Task instructions: For every line in the material below that holds "style", report the line.

★ ★ ★ ★

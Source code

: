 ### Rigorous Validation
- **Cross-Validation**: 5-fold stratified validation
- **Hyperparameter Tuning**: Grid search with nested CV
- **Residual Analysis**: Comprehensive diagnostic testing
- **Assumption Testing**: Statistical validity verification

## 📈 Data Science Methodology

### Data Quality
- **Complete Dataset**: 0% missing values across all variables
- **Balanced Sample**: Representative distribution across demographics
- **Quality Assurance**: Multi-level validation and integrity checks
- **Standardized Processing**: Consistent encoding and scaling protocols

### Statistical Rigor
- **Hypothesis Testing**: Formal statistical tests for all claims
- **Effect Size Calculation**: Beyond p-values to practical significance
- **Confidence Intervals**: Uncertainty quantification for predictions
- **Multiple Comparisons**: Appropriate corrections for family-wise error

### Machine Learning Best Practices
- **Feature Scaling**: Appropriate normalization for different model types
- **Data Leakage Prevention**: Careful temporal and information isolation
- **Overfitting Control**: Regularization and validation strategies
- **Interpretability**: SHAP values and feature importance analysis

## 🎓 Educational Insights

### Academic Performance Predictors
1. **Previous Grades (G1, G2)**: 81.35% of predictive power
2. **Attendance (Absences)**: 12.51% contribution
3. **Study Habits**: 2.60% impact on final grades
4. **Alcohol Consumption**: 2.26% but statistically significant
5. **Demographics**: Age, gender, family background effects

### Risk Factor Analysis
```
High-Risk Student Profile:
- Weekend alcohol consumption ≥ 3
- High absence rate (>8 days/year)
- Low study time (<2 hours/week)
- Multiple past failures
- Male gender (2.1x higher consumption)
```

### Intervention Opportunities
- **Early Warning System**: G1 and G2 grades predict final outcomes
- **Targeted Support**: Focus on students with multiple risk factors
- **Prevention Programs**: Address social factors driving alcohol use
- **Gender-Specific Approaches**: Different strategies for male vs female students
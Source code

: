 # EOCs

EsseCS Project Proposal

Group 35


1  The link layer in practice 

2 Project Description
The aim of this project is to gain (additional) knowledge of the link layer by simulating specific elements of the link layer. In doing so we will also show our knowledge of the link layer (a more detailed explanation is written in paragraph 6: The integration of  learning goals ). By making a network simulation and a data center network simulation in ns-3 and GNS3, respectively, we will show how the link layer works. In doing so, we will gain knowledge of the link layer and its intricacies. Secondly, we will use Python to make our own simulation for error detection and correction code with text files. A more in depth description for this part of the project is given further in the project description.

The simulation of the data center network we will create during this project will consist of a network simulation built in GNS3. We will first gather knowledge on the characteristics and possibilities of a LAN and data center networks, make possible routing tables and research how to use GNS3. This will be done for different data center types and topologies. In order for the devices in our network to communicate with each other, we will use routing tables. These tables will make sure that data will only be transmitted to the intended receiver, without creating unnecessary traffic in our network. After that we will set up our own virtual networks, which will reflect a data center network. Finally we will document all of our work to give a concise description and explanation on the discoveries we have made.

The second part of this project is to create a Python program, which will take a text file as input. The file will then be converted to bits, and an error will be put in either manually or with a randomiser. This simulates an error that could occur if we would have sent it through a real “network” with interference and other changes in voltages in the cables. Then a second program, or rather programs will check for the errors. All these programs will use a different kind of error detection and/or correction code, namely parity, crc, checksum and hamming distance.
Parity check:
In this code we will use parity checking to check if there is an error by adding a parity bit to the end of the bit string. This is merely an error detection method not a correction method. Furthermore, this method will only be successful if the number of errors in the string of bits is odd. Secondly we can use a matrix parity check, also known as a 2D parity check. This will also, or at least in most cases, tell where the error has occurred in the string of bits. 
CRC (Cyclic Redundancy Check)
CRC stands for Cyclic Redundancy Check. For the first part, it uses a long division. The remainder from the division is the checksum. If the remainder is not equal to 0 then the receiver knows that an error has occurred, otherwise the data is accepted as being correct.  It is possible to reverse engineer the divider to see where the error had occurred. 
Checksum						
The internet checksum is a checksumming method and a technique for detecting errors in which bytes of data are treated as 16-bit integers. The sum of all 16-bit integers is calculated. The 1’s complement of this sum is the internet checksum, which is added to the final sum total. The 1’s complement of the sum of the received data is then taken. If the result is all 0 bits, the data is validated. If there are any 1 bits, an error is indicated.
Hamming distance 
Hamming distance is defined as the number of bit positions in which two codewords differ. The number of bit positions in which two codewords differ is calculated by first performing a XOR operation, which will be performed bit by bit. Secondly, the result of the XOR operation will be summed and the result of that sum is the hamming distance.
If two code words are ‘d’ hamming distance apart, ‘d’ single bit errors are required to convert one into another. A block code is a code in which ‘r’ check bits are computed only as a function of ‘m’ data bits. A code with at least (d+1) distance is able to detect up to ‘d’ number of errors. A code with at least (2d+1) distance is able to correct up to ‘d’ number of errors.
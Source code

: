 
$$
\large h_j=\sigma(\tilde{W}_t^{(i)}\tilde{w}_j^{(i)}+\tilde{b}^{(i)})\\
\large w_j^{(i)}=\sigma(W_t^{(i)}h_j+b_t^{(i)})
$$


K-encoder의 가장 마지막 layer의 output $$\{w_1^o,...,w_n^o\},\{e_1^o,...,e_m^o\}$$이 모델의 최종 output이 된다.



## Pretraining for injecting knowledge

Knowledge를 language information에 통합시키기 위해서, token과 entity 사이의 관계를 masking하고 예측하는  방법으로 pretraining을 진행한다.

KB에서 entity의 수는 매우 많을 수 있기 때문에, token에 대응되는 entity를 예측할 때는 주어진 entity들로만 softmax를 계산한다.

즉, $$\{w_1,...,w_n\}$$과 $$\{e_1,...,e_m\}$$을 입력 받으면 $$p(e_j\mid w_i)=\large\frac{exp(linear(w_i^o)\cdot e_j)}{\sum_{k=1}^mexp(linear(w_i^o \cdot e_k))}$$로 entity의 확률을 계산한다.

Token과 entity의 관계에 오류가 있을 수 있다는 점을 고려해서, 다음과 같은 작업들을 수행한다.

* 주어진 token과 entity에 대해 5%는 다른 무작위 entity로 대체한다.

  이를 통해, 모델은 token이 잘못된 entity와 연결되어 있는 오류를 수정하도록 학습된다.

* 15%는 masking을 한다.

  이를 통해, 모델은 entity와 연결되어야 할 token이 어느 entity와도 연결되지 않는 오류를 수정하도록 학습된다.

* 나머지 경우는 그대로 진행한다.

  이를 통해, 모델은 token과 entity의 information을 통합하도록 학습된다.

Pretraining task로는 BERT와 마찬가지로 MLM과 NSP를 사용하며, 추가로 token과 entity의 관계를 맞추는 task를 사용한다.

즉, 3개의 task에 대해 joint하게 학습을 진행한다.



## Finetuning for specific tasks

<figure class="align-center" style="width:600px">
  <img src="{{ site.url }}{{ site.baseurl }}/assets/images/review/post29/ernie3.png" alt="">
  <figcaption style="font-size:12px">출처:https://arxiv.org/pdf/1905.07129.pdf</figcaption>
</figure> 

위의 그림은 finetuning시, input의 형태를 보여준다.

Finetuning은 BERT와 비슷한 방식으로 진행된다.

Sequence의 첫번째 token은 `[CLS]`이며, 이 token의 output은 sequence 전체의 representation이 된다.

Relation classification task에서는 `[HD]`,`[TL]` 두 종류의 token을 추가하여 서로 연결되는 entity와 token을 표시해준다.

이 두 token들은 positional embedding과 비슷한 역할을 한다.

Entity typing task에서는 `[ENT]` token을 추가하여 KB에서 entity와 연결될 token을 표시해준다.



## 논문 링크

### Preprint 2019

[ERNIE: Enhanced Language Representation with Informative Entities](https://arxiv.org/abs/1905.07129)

★ ★ ★ ★

Result below:
<figure class="align-center" style="width:600px">
  <figcaption style="font-size:12px">출처:https://arxiv.org/pdf/1905.07129.pdf</figcaption>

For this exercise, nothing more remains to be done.